Dry spells spelled trouble in old China

In ancient China, drought may have helped topple dynasties

By Deane Morrison

History does not record whether Chongzhen, the last of China's Ming emperors, appreciated his country's summer rains. Let's hope he did while they lasted, because new evidence suggests a letup in those rains could have fueled the popular uprising that toppled Chongzhen and his 276-year-old dynasty in A.D. 1644.

China has seen many dynasties rise and fall, but a study led by U researchers and their colleagues at China's Lanzhou University has identified a weakening of the summer Asian Monsoons as a possible last straw for some of them. Such weakening, and the attendant loss of precipitation, accompanied the fall of three dynasties and now could be reducing rainfall in northern China again.

The work rests on climate records preserved in the layers of stone in a 4.6-inch stalagmite found in Wanxiang Cave in Gansu Province, China. The stalagmite built up over 1810 years; stone at its base dates from A.D. 190, and stone at its tip was laid down in A.D. 2003, the year the stalagmite was collected.

"It is not intuitive that a record of surface weather would be preserved in underground cave deposits. This research nicely illustrates the promise of paleoclimate science to look beyond the obvious and see new possibilities," says David Verardo, director of the U.S. National Science Foundation's Paleoclimatology Program, which funded the research.

By measuring amounts of the elements uranium and thorium throughout the stalagmite, the researchers could tell the date each layer was formed. And by analyzing the "signatures" of two forms of oxygen in the stalagmite, they could match amounts of rainfall a measure of summer monsoon strength to those dates.

"Summer monsoon winds originate in the Indian Ocean and sweep into China," explains study leader Hai Cheng, a research scientist at the University of Minnesota. "When the summer monsoon is stronger, it pushes farther northwest into China."

These moisture-laden winds bring rain necessary for cultivating rice. But when the monsoon is weak, the rains stall farther south and east, depriving northern and western parts of China of summer rains. A lack of rainfall could have contributed to social upheaval and the fall of dynasties.

The researchers discovered that periods of weak summer monsoons coincided with the last years of the Tang (A.D. 618-907), Yuan (A.D. 1271-1368), and Ming (A.D. 1368-1644) dynasties, which are known to have been times of popular unrest. Conversely, the research group found that a strong summer monsoon prevailed during one of China's "golden ages," the Northern Song Dynasty (A.D. 960-1127). The ample summer monsoon rains may have contributed to the rapid expansion of rice cultivation from southern China to the midsection of the country.

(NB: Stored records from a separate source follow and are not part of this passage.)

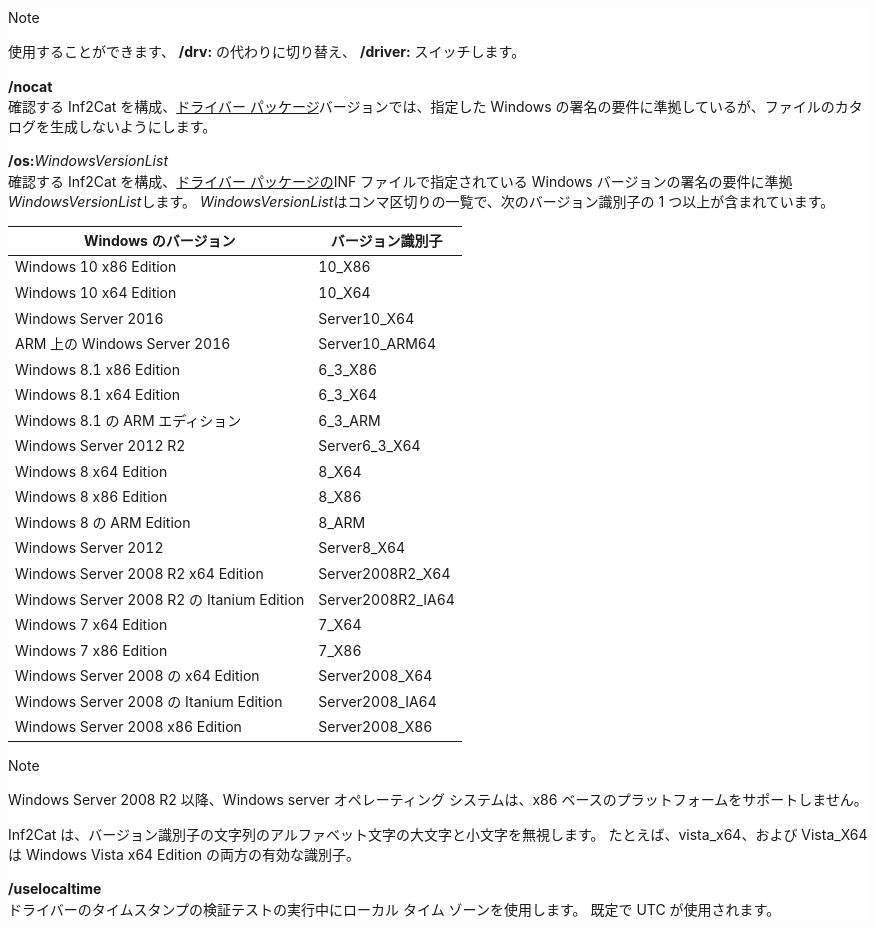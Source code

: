 > [!NOTE]
> 使用することができます、 **/drv:** の代わりに切り替え、 **/driver:** スイッチします。

**/nocat**  
確認する Inf2Cat を構成、[ドライバー パッケージ](https://docs.microsoft.com/windows-hardware/drivers/install/driver-packages)バージョンでは、指定した Windows の署名の要件に準拠しているが、ファイルのカタログを生成しないようにします。

**/os:**<em>WindowsVersionList</em>  
確認する Inf2Cat を構成、[ドライバー パッケージの](https://docs.microsoft.com/windows-hardware/drivers/install/driver-packages)INF ファイルで指定されている Windows バージョンの署名の要件に準拠*WindowsVersionList*します。 *WindowsVersionList*はコンマ区切りの一覧で、次のバージョン識別子の 1 つ以上が含まれています。

|Windows のバージョン|バージョン識別子|
|--- |--- |
|Windows 10 x86 Edition|10_X86|
|Windows 10 x64 Edition|10_X64|
|Windows Server 2016|Server10_X64|
|ARM 上の Windows Server 2016|Server10_ARM64|
|Windows 8.1 x86 Edition|6_3_X86|
|Windows 8.1 x64 Edition|6_3_X64|
|Windows 8.1 の ARM エディション|6_3_ARM|
|Windows Server 2012 R2|Server6_3_X64|
|Windows 8 x64 Edition|8_X64|
|Windows 8 x86 Edition|8_X86|
|Windows 8 の ARM Edition|8_ARM|
|Windows Server 2012|Server8_X64|
|Windows Server 2008 R2 x64 Edition|Server2008R2_X64|
|Windows Server 2008 R2 の Itanium Edition|Server2008R2_IA64|
|Windows 7 x64 Edition|7_X64|
|Windows 7 x86 Edition|7_X86|
|Windows Server 2008 の x64 Edition|Server2008_X64|
|Windows Server 2008 の Itanium Edition|Server2008_IA64|
|Windows Server 2008 x86 Edition|Server2008_X86|

> [!NOTE]
> Windows Server 2008 R2 以降、Windows server オペレーティング システムは、x86 ベースのプラットフォームをサポートしません。

Inf2Cat は、バージョン識別子の文字列のアルファベット文字の大文字と小文字を無視します。 たとえば、vista\_x64、および Vista\_X64 は Windows Vista x64 Edition の両方の有効な識別子。

**/uselocaltime**  
ドライバーのタイムスタンプの検証テストの実行中にローカル タイム ゾーンを使用します。 既定で UTC が使用されます。

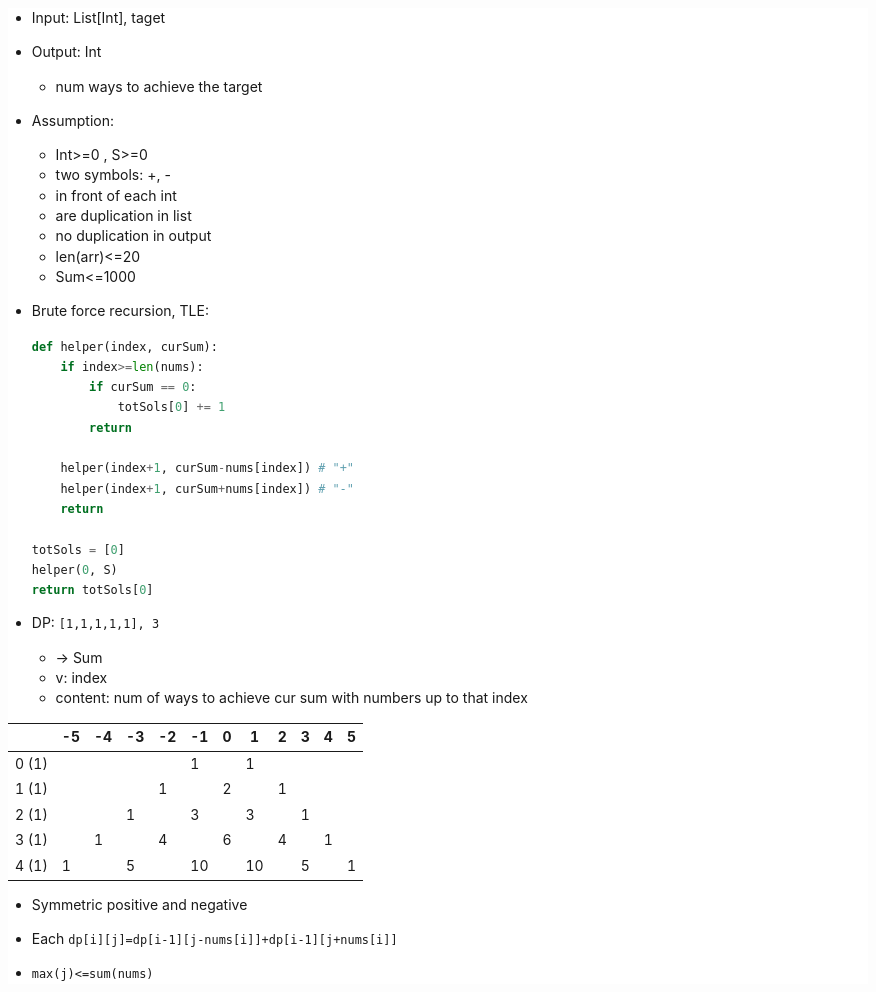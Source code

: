 + Input: List[Int], taget

+ Output: Int

  + num ways to achieve the target

+ Assumption: 

  + Int>=0 , S>=0
  + two symbols: +, -
  + in front of each int
  + are duplication in list
  + no duplication in output
  + len(arr)<=20
  + Sum<=1000

+ Brute force recursion, TLE:

  ```python
  def helper(index, curSum):
      if index>=len(nums):
          if curSum == 0:
              totSols[0] += 1
          return
  
      helper(index+1, curSum-nums[index]) # "+"
      helper(index+1, curSum+nums[index]) # "-"
      return
  
  totSols = [0]
  helper(0, S)
  return totSols[0]
  ```

  

+ DP: `[1,1,1,1,1], 3`
  + -> Sum
  + v: index
  + content: num of ways to achieve cur sum with numbers up to that index 

|       | -5   | -4   | -3   | -2   | -1   | 0    | 1    | 2    | 3    | 4    | 5    |
| ----- | ---- | ---- | ---- | ---- | ---- | ---- | ---- | ---- | ---- | ---- | ---- |
| 0 (1) |      |      |      |      | 1    |      | 1    |      |      |      |      |
| 1 (1) |      |      |      | 1    |      | 2    |      | 1    |      |      |      |
| 2 (1) |      |      | 1    |      | 3    |      | 3    |      | 1    |      |      |
| 3 (1) |      | 1    |      | 4    |      | 6    |      | 4    |      | 1    |      |
| 4 (1) | 1    |      | 5    |      | 10   |      | 10   |      | 5    |      | 1    |

   + Symmetric positive and negative

   + Each `dp[i][j]=dp[i-1][j-nums[i]]+dp[i-1][j+nums[i]] `

   + `max(j)<=sum(nums)`
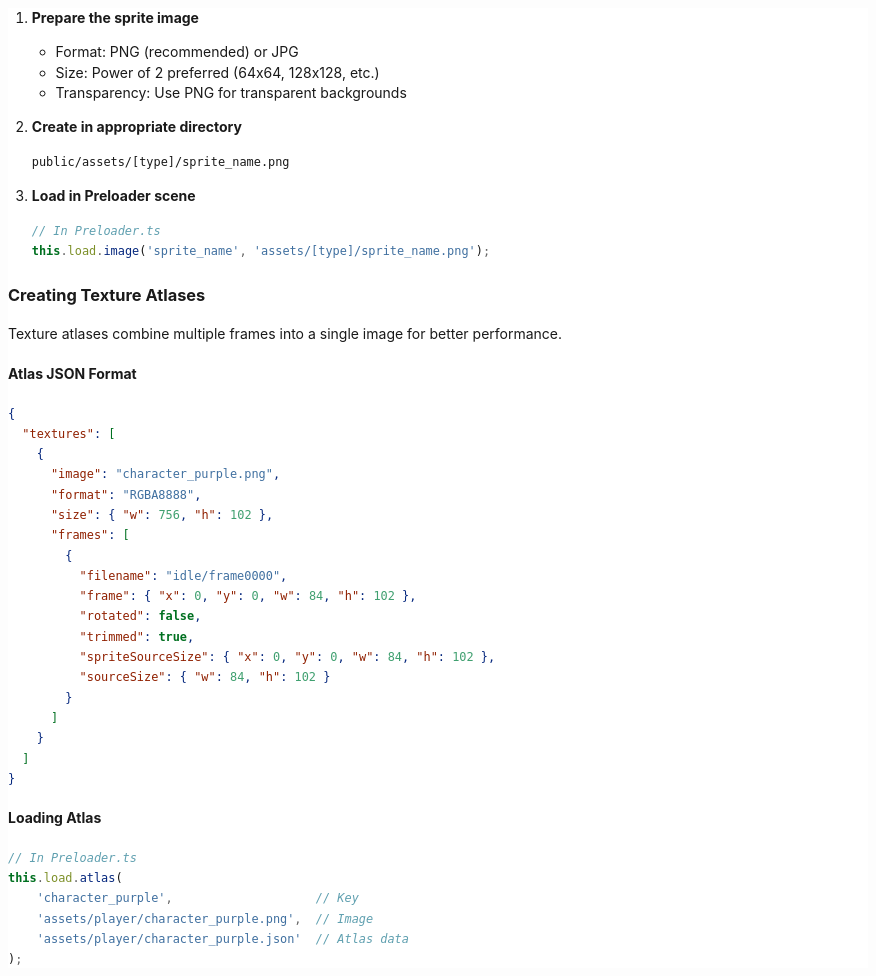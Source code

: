 1. **Prepare the sprite image**
   - Format: PNG (recommended) or JPG
   - Size: Power of 2 preferred (64x64, 128x128, etc.)
   - Transparency: Use PNG for transparent backgrounds

2. **Create in appropriate directory**
   ```
   public/assets/[type]/sprite_name.png
   ```

3. **Load in Preloader scene**
   ```typescript
   // In Preloader.ts
   this.load.image('sprite_name', 'assets/[type]/sprite_name.png');
   ```

### Creating Texture Atlases

Texture atlases combine multiple frames into a single image for better performance.

#### Atlas JSON Format

```json
{
  "textures": [
    {
      "image": "character_purple.png",
      "format": "RGBA8888",
      "size": { "w": 756, "h": 102 },
      "frames": [
        {
          "filename": "idle/frame0000",
          "frame": { "x": 0, "y": 0, "w": 84, "h": 102 },
          "rotated": false,
          "trimmed": true,
          "spriteSourceSize": { "x": 0, "y": 0, "w": 84, "h": 102 },
          "sourceSize": { "w": 84, "h": 102 }
        }
      ]
    }
  ]
}
```

#### Loading Atlas

```typescript
// In Preloader.ts
this.load.atlas(
    'character_purple',                    // Key
    'assets/player/character_purple.png',  // Image
    'assets/player/character_purple.json'  // Atlas data
);
```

During the Northern Song Dynasty, rice first became China's main staple crop, and China's population doubled.

"The waxing and waning of summer monsoon rains are just one piece of the puzzle of changing climate and culture around the world," says Larry Edwards, a professor of geology and geophysics and a 2009 Guggenheim Fellow. For example, the study showed that the dry period at the end of the Tang Dynasty coincided with a previously identified drought in Meso-America that has been linked to the fall of the Mayan civilization.

The study also showed that the plentiful summer rains of the Northern Song Dynasty coincided with the beginning of the well-known Medieval Warm Period in Europe and Greenland. During this time the late 10th century Vikings colonized southern Greenland. Centuries later, a series of weak monsoons prevailed as Europe and Greenland shivered through what geologists call the Little Ice Age. In the 14th and early 15th centuries, as the cold of the Little Ice Age settled into Greenland, the Vikings disappeared from there. At the same time, on the other side of the world, the weak monsoons of the 14th century coincided with the end of the Yuan Dynasty.

A second major finding concerns the relationship between temperature and the strength of the monsoons. For most of the last 1810 years, as average temperatures rose, so, too, did the strength of the summer monsoon. That relationship flipped, however, around 1960, a sign that the late 20th century weakening of the monsoon and drying in northwestern China was caused by human activity.

If carbon dioxide is the culprit, as some have proposed, the drying trend may well continue in Inner Mongolia, northern China, and neighboring areas on the fringes of the monsoon's reach, as society is likely to continue adding carbon dioxide to the atmosphere for the foreseeable future. If, however, the culprit is man-made soot, as others have proposed, the trend could be reversed, the researchers said, by reduction of soot emissions.

Lawrence Edwards is the George and Orpha Gibson Chair of Earth Systems Sciences and a Distinguished McKnight University Professor.